Most (classical) guitar music comes from guitarist-composers. Yet according to guitarists who collaborate with composers, color research on this instrument is better achieved by those who do not play the instrument. Thus the guitar lags behind many instruments in regard to color research. Various reasons can be faulted for the tendency of non-guitarist composers to avoid the instrument. Examples of such reasons may be: the difficulty to write for the instrument, and its weak projection and lack of sustain, all of which are intrinsic to the guitar. This is, however, not the case of the paradigmatic sound for which the instrument is also dismissed, which is rather the legacy of the conservative guitarist Andrés Segovia, who was one of the main promoters of the guitar in the twentieth century. When composers dismiss the guitar for being difficult to write for, collaboration with guitarists has proven fruitful.
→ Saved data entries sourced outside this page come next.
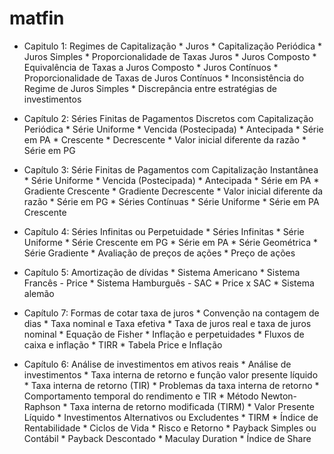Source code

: # matfin

* Capitulo 1: Regimes de Capitalização
        * Juros
        * Capitalização Periódica
                * Juros Simples
                        * Proporcionalidade de  Taxas Juros
                * Juros Composto
                        * Equivalência de Taxas a Juros Composto
                * Juros Contínuos
                        * Proporcionalidade de Taxas de Juros Contínuos
        * Inconsistência do Regime de Juros Simples
                * Discrepância entre estratégias de investimentos


* Capítulo 2: Séries Finitas de Pagamentos Discretos com Capitalização Periódica
        * Série Uniforme
                * Vencida (Postecipada)
                * Antecipada
        * Série em PA
                * Crescente
                * Decrescente
                * Valor inicial diferente da razão
        * Série em PG

* Capítulo 3: Série Finitas de Pagamentos com Capitalização Instantânea
        * Série Uniforme
                * Vencida (Postecipada)
                * Antecipada
        * Série em PA
                * Gradiente Crescente
                * Gradiente Decrescente
                * Valor inicial diferente da razão
        * Série em PG
        * Séries Contínuas
                * Série Uniforme
                * Série em PA Crescente

* Capítulo 4: Séries Infinitas ou Perpetuidade
        * Séries Infinitas
                * Série Uniforme
                * Série Crescente em PG
                * Série em PA
                * Série Geométrica
                * Série Gradiente
        * Avaliação de preços de ações
                * Preço de ações
* Capítulo 5: Amortização de dívidas
        * Sistema Americano
        * Sistema Francês - Price
        * Sistema Hamburguês - SAC
        * Price x SAC
        * Sistema alemão
* Capítulo 7: Formas de cotar taxa de juros
        * Convenção na contagem de dias
        * Taxa nominal e Taxa efetiva
        * Taxa de juros real e taxa de juros nominal
                * Equação de Fisher
        * Inflação e perpetuidades
                * Fluxos de caixa e inflação
        * TIRR
        * Tabela Price e Inflação
* Capítulo 6: Análise de investimentos em ativos reais
        * Análise de investimentos
        * Taxa interna de retorno e função valor presente líquido
                * Taxa interna de retorno (TIR)
                        * Problemas da taxa interna de retorno
                        * Comportamento temporal do rendimento e TIR
                        * Método Newton-Raphson
                * Taxa interna de retorno modificada (TIRM)
                * Valor Presente Líquido
        * Investimentos Alternativos ou Excludentes
                * TIRM
        * Índice de Rentabilidade
        * Ciclos de Vida
        * Risco e Retorno
        * Payback Simples ou Contábil
        * Payback Descontado
        * Maculay Duration
        * Índice de Share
Given that Segovia's conservatism still prevails among many guitarists, if the sonorous possibilities of the instrument are to be expanded, it is essential that the guitarist is adventurous and has a good arsenal of techniques. New color-research results could entice composers dismissing the guitar for its limitations or its paradigmatic sound to reconsider composing for the instrument. The amplification of sounds with low intensity can be a useful tool to obtain new colors. However, sounds arising from conventional instruments require some caution. It is important to introduce novelty in order to avoid connotation with their respective non-amplified instrument. The technique of multiphonics, which produces sounds of unusual colors, is believed to be a suitable tool when the guitar is amplified with close microphone placement. Through making audible the sounds' components of a lower intensity, this situation would reveal to the audience colors otherwise only heard by the guitarist.